The FXI at first lodged a complaint against the SABC in 2007. Both this complaint and the supplementary complaint relate to an issue dating back to 2006, when the Sisulu Commission of Inquiry found certain analysts had been banned from commenting on the SABC’s programmes. Snuki Zikalala, head of news and current affairs, subsequently received a verbal warning for his role in the so-called “blacklisting” saga.
At the time when the FXI’s initial complaint was heard, ICASA’s Complaints and Compliance Committee (CCC) ruled that the FXI could not rely on the Sisulu report to substantiate its complaint. Melissa Moore, head of the law clinic at FXI, says they have since consulted their witnesses and the “complaint has been reworked”.
But, SABC spokesperson, Kaizer Kganyago, doesn’t understand “why the FXI decided to go this route. There is nothing new in their complaint.”

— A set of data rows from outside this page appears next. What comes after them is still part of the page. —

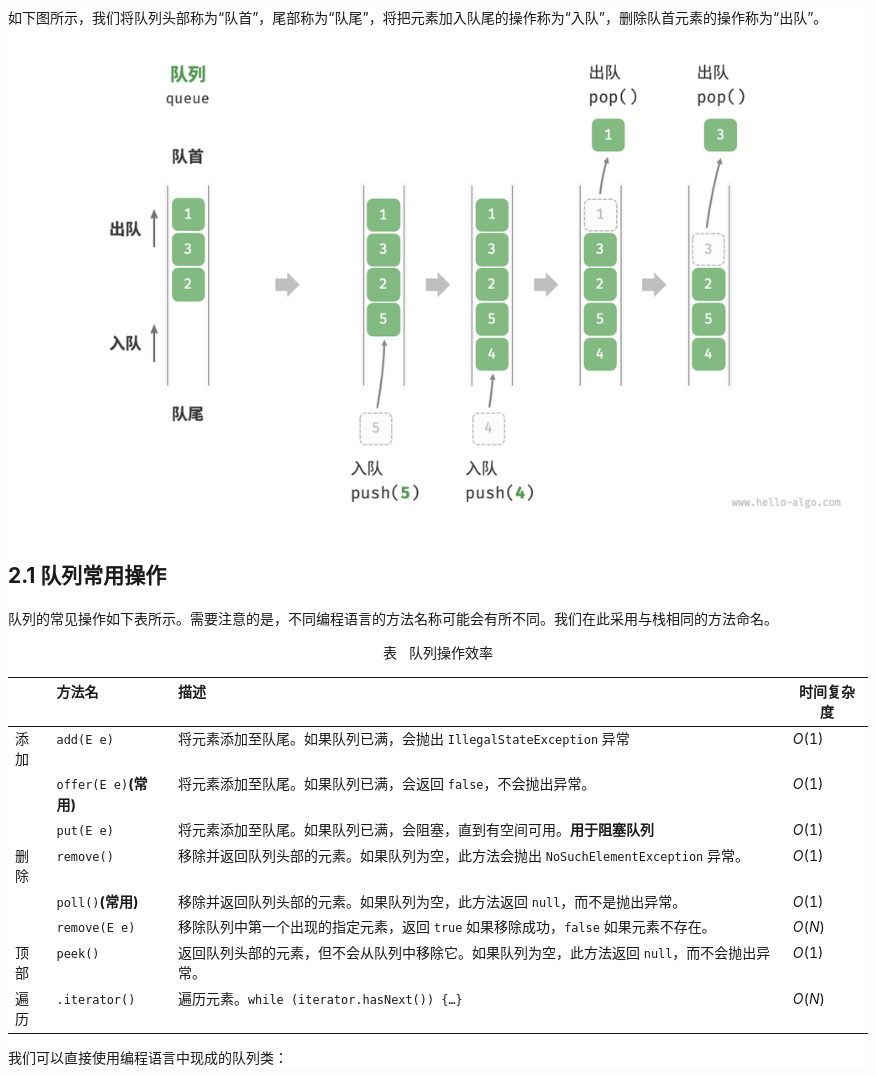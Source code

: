 如下图所示，我们将队列头部称为“队首”，尾部称为“队尾”，将把元素加入队尾的操作称为“入队”，删除队首元素的操作称为“出队”。

![队列的先入先出规则](Stack_And_Queue.assets/queue_operations.png)

## 2.1 队列常用操作

队列的常见操作如下表所示。需要注意的是，不同编程语言的方法名称可能会有所不同。我们在此采用与栈相同的方法命名。

<p align="center"> 表 <id> &nbsp; 队列操作效率 </p>

|      | 方法名                 | 描述                                                         | 时间复杂度 |
| :--- | :--------------------- | :----------------------------------------------------------- | ---------- |
| 添加 | `add(E e)`             | 将元素添加至队尾。如果队列已满，会抛出 `IllegalStateException` 异常 | $O(1)$     |
|      | `offer(E e)`**(常用)** | 将元素添加至队尾。如果队列已满，会返回 `false`，不会抛出异常。 | $O(1)$     |
|      | `put(E e)`             | 将元素添加至队尾。如果队列已满，会阻塞，直到有空间可用。**用于阻塞队列** | $O(1)$     |
| 删除 | `remove()`             | 移除并返回队列头部的元素。如果队列为空，此方法会抛出 `NoSuchElementException` 异常。 | $O(1)$     |
|      | `poll()`**(常用)**     | 移除并返回队列头部的元素。如果队列为空，此方法返回 `null`，而不是抛出异常。 | $O(1)$     |
|      | `remove(E e)`          | 移除队列中第一个出现的指定元素，返回 `true` 如果移除成功，`false` 如果元素不存在。 | $O(N)$     |
| 顶部 | `peek()`               | 返回队列头部的元素，但不会从队列中移除它。如果队列为空，此方法返回 `null`，而不会抛出异常。 | $O(1)$     |
| 遍历 | `.iterator()`          | 遍历元素。`while (iterator.hasNext()) {…}`                   | $O(N)$     |

我们可以直接使用编程语言中现成的队列类：
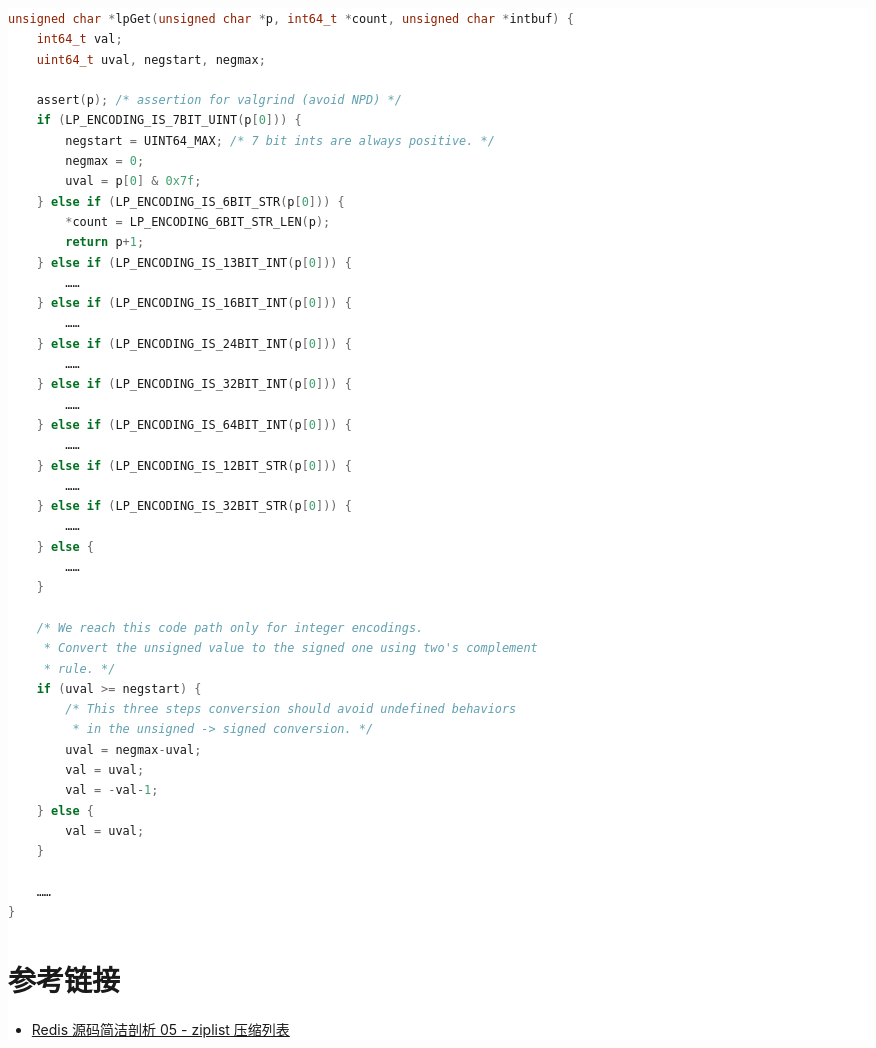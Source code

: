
 ```c
unsigned char *lpGet(unsigned char *p, int64_t *count, unsigned char *intbuf) {
    int64_t val;
    uint64_t uval, negstart, negmax;

    assert(p); /* assertion for valgrind (avoid NPD) */
    if (LP_ENCODING_IS_7BIT_UINT(p[0])) {
        negstart = UINT64_MAX; /* 7 bit ints are always positive. */
        negmax = 0;
        uval = p[0] & 0x7f;
    } else if (LP_ENCODING_IS_6BIT_STR(p[0])) {
        *count = LP_ENCODING_6BIT_STR_LEN(p);
        return p+1;
    } else if (LP_ENCODING_IS_13BIT_INT(p[0])) {
        ……
    } else if (LP_ENCODING_IS_16BIT_INT(p[0])) {
        ……
    } else if (LP_ENCODING_IS_24BIT_INT(p[0])) {
        ……
    } else if (LP_ENCODING_IS_32BIT_INT(p[0])) {
        ……
    } else if (LP_ENCODING_IS_64BIT_INT(p[0])) {
        ……
    } else if (LP_ENCODING_IS_12BIT_STR(p[0])) {
        ……
    } else if (LP_ENCODING_IS_32BIT_STR(p[0])) {
        ……
    } else {
        ……
    }

    /* We reach this code path only for integer encodings.
     * Convert the unsigned value to the signed one using two's complement
     * rule. */
    if (uval >= negstart) {
        /* This three steps conversion should avoid undefined behaviors
         * in the unsigned -> signed conversion. */
        uval = negmax-uval;
        val = uval;
        val = -val-1;
    } else {
        val = uval;
    }

    ……
}
```

# 参考链接

- [Redis 源码简洁剖析 05 - ziplist 压缩列表](https://github.com/LjyYano/Thinking_in_Java_MindMapping/blob/master/2022-02-02%20Redis%20%E6%BA%90%E7%A0%81%E7%AE%80%E6%B4%81%E5%89%96%E6%9E%90%2005%20-%20ziplist%20%E5%8E%8B%E7%BC%A9%E5%88%97%E8%A1%A8.md)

The FXI’s second attempt includes a detailed list of incidents at the SABC where policies were purportedly contravened. Affidavits from former high-profile staffers – head of radio news Pippa Green and SAfm presenter John Perlman – form part of its case.
In Green’s affidavit, she states that Zikalala claimed former SABC correspondent Paula Slier was biased and forbade her to file stories following Palestinian leader Yasser Arafat’s death. Green is also unhappy with the way Zikalala handled the 2005 Zimbabwean elections.
The affidavit from Perlman indicates that Zikalala banned Business Day political editor Karima Brown and political commentator Aubrey Matshiqi from appearing on air.
In its complaint, the FXI alleges that the SABC has failed to comply with, amongst other things, broadcasting legislation and licence conditions. The FXI also alleges that the public broadcaster has failed to implement the recommendations of the Sisulu Commission. These include conducting an annual audit of commentators and analysts used by the SABC and the establishment of guidelines for the use of such commentators and analysts.
Kganyago argues that the SABC has dealt with the recommendations, “but they are just recommendations. We set up a research unit that gathers information around analysts and commentators. When a topic matter is chosen, the unit recommends commentators from the pool of specialists,” he says.